Князь держал себя как-то чересчур фамильярно: он, по-видимому, еще не освоился со своим высоким положением и, как человек неумный, что называется, пересаливал. Так уместно было держать себя с полтавскими помещиками в Хорошках – имении князя. Он решительно не знал порядков и строя жизни Государственного завода. Невольно возникал вопрос: откуда сей князь прибыл и как он попал на столь высокое место? Очевидно, по недоразумению, ибо что-то не слыхать было ни о знаменитом сановнике, ни о знаменитом коннозаводчике с таким именем.
После того, как осмотрели двух-трех жеребцов, Щербатов расписался в собственном невежестве и показал всем и каждому, что он дилетант в нашем деле. Обратившись к Грушецкому и ко мне, он громко сказал, так что все ясно слышали: «Господа, прошу вас, смотрите на жабки, курбы и прочие тонкости – я в этом ничего не понимаю!» Не скрою, что такое заявление, исходящее из уст управляющего коннозаводством, всех удивило и всем стало не по себе.
Во время выводки двухлеток, князь обратил внимание у некоторых лошадей на недостаточное развитие пясти,[120] что было нетрудно усмотреть, ибо перед ним лежал список лошадей с номерами. «Это ужасно, – сказал «умный» князь. – Даже в моем небольшом заводе промеры пясти лучше». Затем, обратившись к сопровождавшему его чиновнику, тут же продиктовал телеграмму в Хорошки, распорядившись прислать по телеграфу промер пясти своих двухлеток. На другой день был получен ответ из Хорошков, и промеры оказались лучше, чем у хреновских лошадей. Очевидно, фельдшер, управлявший заводом князя, постарался, производя измерения, и просто лгал своему хозяину.
Нам было известно, что у князя самый заурядный завод и что его лошадей, вороных и сырых, покупают либо немцы-колонисты, либо, по знакомству, земства. Выступление князя произвело на всех самое тяжелое впечатление. Такая, выражаясь мягко, бестактность! Даже Грушецкий, который все время лебезил и заискивал, пробираясь в члены Совета коннозаводства, и тот растерялся.
К счастью, в дальнейшем во время выводки князь больше не делал выступлений, и кое-как, с грехом пополам ревизия закончилась.
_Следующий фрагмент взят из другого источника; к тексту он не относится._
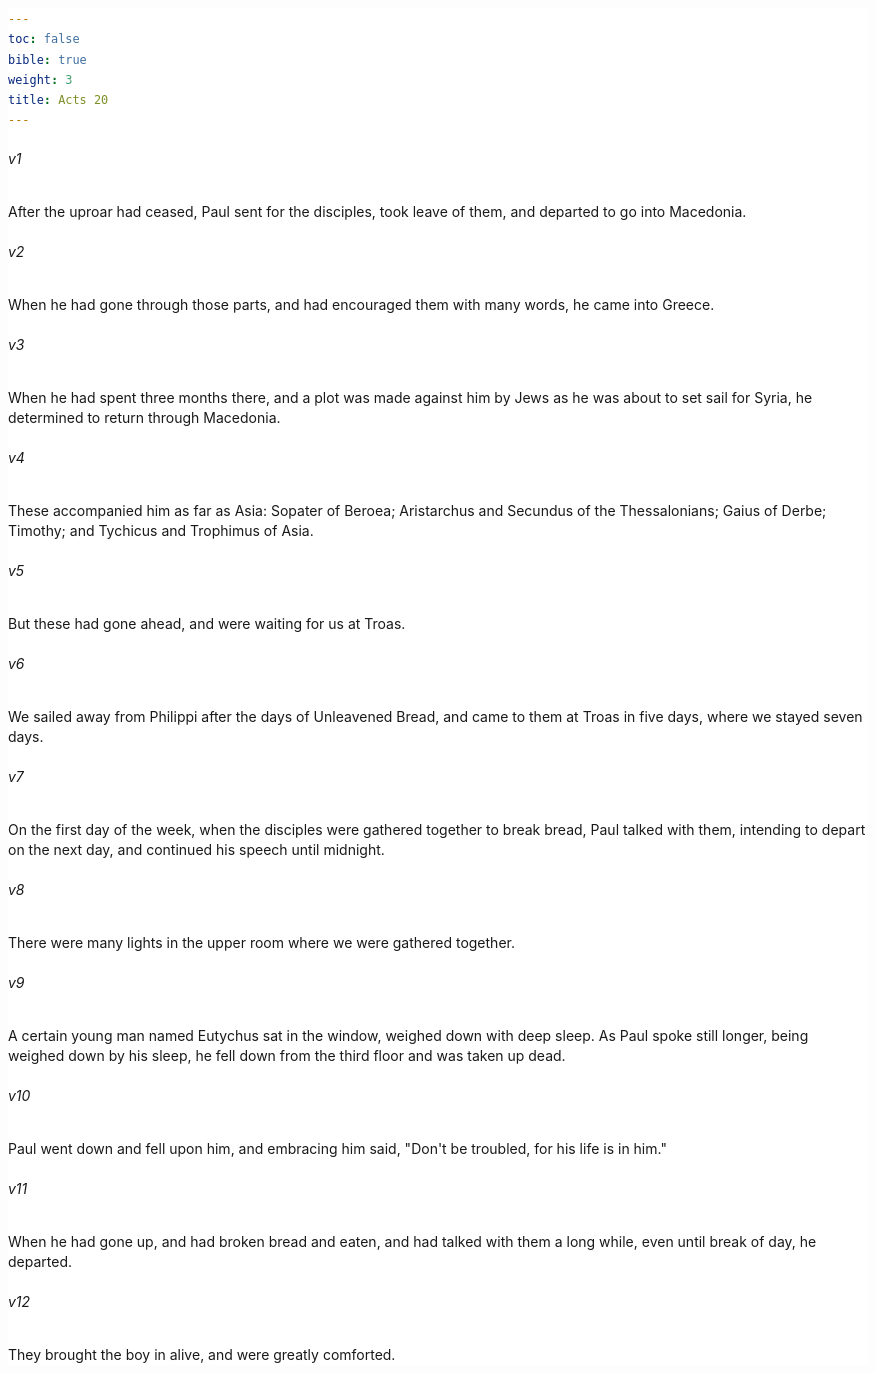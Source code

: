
 ```yaml
---
toc: false
bible: true
weight: 3
title: Acts 20
---
```




###### v1 
After the uproar had ceased, Paul sent for the disciples, took leave of them, and departed to go into Macedonia. 

###### v2 
When he had gone through those parts, and had encouraged them with many words, he came into Greece. 

###### v3 
When he had spent three months there, and a plot was made against him by Jews as he was about to set sail for Syria, he determined to return through Macedonia. 

###### v4 
These accompanied him as far as Asia: Sopater of Beroea; Aristarchus and Secundus of the Thessalonians; Gaius of Derbe; Timothy; and Tychicus and Trophimus of Asia. 

###### v5 
But these had gone ahead, and were waiting for us at Troas. 

###### v6 
We sailed away from Philippi after the days of Unleavened Bread, and came to them at Troas in five days, where we stayed seven days. 

###### v7 
On the first day of the week, when the disciples were gathered together to break bread, Paul talked with them, intending to depart on the next day, and continued his speech until midnight. 

###### v8 
There were many lights in the upper room where we were gathered together. 

###### v9 
A certain young man named Eutychus sat in the window, weighed down with deep sleep. As Paul spoke still longer, being weighed down by his sleep, he fell down from the third floor and was taken up dead. 

###### v10 
Paul went down and fell upon him, and embracing him said, "Don't be troubled, for his life is in him." 

###### v11 
When he had gone up, and had broken bread and eaten, and had talked with them a long while, even until break of day, he departed. 

###### v12 
They brought the boy in alive, and were greatly comforted.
Я мог бы привести немало других подробностей пребывания князя Щербатова в Хреновском заводе, но как-то неприятно писать о том, что не по сердцу и что в невыгодном свете рисует то или иное лицо, а потому я на этом поставлю точку. Думаю, что бедное Хреновое с самого своего основания не было так беспощадно и незаслуженно оскорблено!
Как-то в Москву из Прилеп я возвращался вместе с И. Н. Лодыженским.[121] В Серпухове в поезд прислали последние газеты, и Лодыженский, развернув «Русское слово», что-то прочел и сейчас же молча протянул мне газетный лист. Там была телеграмма о назначении князя Щербатова… министром внутренних дел. «Бедный Николай и несчастная Россия! – сказал я Лодыженскому. – С такими министрами, как Щербатов, государя ждет судьба последнего Людовика, а Россию – революция». Ровно через полгода эти мои слова повторил в Думе известный кадетский депутат Шингарёв.